◆ Extracted information
##############################
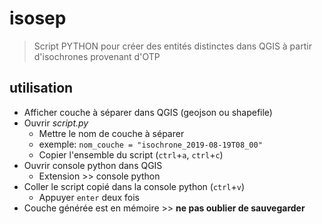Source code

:# isosep
> Script PYTHON pour créer des entités distinctes dans QGIS à partir d'isochrones provenant d'OTP

## utilisation
- Afficher couche à séparer dans QGIS (geojson ou shapefile)
- Ouvrir *script.py*
    - Mettre le nom de couche à séparer
    - exemple: `nom_couche = "isochrone_2019-08-19T08_00"`
    - Copier l'ensemble du script (`ctrl`+`a`, `ctrl`+`c`)
- Ouvrir console python dans QGIS
    - Extension >> console python
- Coller le script copié dans la console python (`ctrl`+`v`)
    - Appuyer `enter` deux fois
- Couche générée est en mémoire >> **ne pas oublier de sauvegarder**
##############################
◆ Exercise details
Produce an exact copy of the lines from the one containing "- Coller le" through the final line of the data, both ends included, and only those.

◆ Answer to the exercise
- Coller le script copié dans la console python (`ctrl`+`v`)
    - Appuyer `enter` deux fois
- Couche générée est en mémoire >> **ne pas oublier de sauvegarder**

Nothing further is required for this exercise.